ALL ABOUT EVE would win hands down for me. Although TITANIC is a bonafide epic, EVE is just a flat out classic masterpiece. Pitted against each other in those categories, I'd give award them like so:

Costume Design - EVE (back when contemporary can be justly rewarded)
Art Direction - TITANIC
Cinematography - TITANIC (not sure I'd give it to either one)
Film Editing - EVE (same reason as cinematography)
Supporting Actress - Celeste Holm -EVE (for such a fully realized character)
Actress - Bette Davis -EVE (arguably her greatest performance)
Director - Joseph L Mankiewicz -EVE
Picture - EVE (without a doubt in my top ten of all time)

I think it would take a massive epic film with ace actors across the board to reach EVE/TITANIC nomination heights. And I think it is very possible.

February 17, 2014 | Unregistered CommenterKent

Titanic definitely.

Don't agree about Cinematography and directing. Shots to such a massive ship, its deck, underwater, placement of camera - everything was brilliant. Eve was ok in this regard, but not outstanding.

As for directing, James deserves kudos for recreating the TITANIC and bringing mesmerizing experience.
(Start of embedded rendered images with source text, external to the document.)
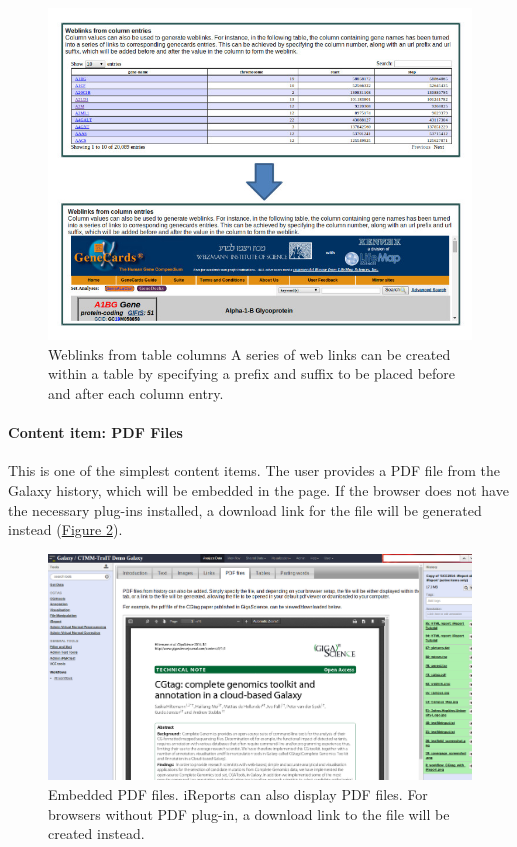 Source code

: \begin{figure}[h!]
    \includegraphics[width=\textwidth]{chapters/images/iReport/Hiltemann_columnlinks.jpg}
    \caption{Weblinks from table columns
   A series of web links can be created within a table by specifying a prefix and suffix to be placed before and after each column entry.}
    \label{fig:collinks}
\end{figure}

\paragraph*{Content item: PDF Files}
This is one of the simplest content items. The user provides a PDF file from the Galaxy history, which will be embedded in the page. If the browser does not have the necessary plug-ins installed, a download link for the file will be generated instead (\hyperref[fig:pdfexample]{Figure \ref*{fig:pdfexample}}).

\begin{figure}[h!]
    \includegraphics[width=\textwidth]{chapters/images/iReport/Hiltemann_PDF.jpg}
    \caption{Embedded PDF files. iReports can also display PDF files. For browsers without PDF plug-in, a download link to the file will be created instead. }
    \label{fig:pdfexample}
\end{figure}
February 17, 2014 | Unregistered CommenterNika

I'm with Ritter winning Supporting Actress, with Hope Emerson a distant second. Holm does nothing groundbreaking here. Her narration is the weakest element of the film, and Ritter and Saunders are the chorus of caustic wit. Just wish Ritter didn't disappear before the 3rd act. Personally, I think both "Titanic" acting nominations were undeserved. I think it was Peter Travers who summed it up best: Titanic is both the Best film of 1997 and the Worst film of 1997. And now in 2014, the "best" aspects of it seem dated, and the worst elements (the script and the hammy acting across the board), are cause for unintentional hilarity.

"I'd rather be his whore than your wife (spits)..." And what was Cameron's point with all the spitting?

February 17, 2014 | Unregistered CommenterPatryk

Can you imagine what would have happened if Titanic had a decent script and if Di Caprio wasn't snubbed? It would have received SIXTEEN NOMINATIONS!!!

But lets be fair. All About Eve was up against the equally brilliant Sunset Boulevard and the delightful Born Yesterday. Even if Judy Holliday wasn't in the running - Bette had stiff compeition from Anne Baxter AND Gloria Swanson.

What competition did Titanic have? As good as it gets and Good will hunting? Pfft.

February 17, 2014 | Unregistered CommenterBette Streep

All About Eve, now and forever.

Nat, when you finish your Bette series, you should pit her ten Oscar nominations against each other in three smackdowns: 1) 1935-1941, 2) 1942-1962 and 3) the winners of each era.

I'm not sure that Margo would emerge the victor...

February 17, 2014 | Unregistered CommenterPaul Outlaw

I think a better parallel would be between all about eve and American Beauty. Poor Leonardo, starting in such an awful movie. Titanic represents everything I hate about Hollywood. All about Eve is a great movie with a lot to say, even now. So in my opinion Eve would win almost in all categories.

February 18, 2014 | Unregistered CommenterJB

I wonder what would happen if you added La La Land to the conversation.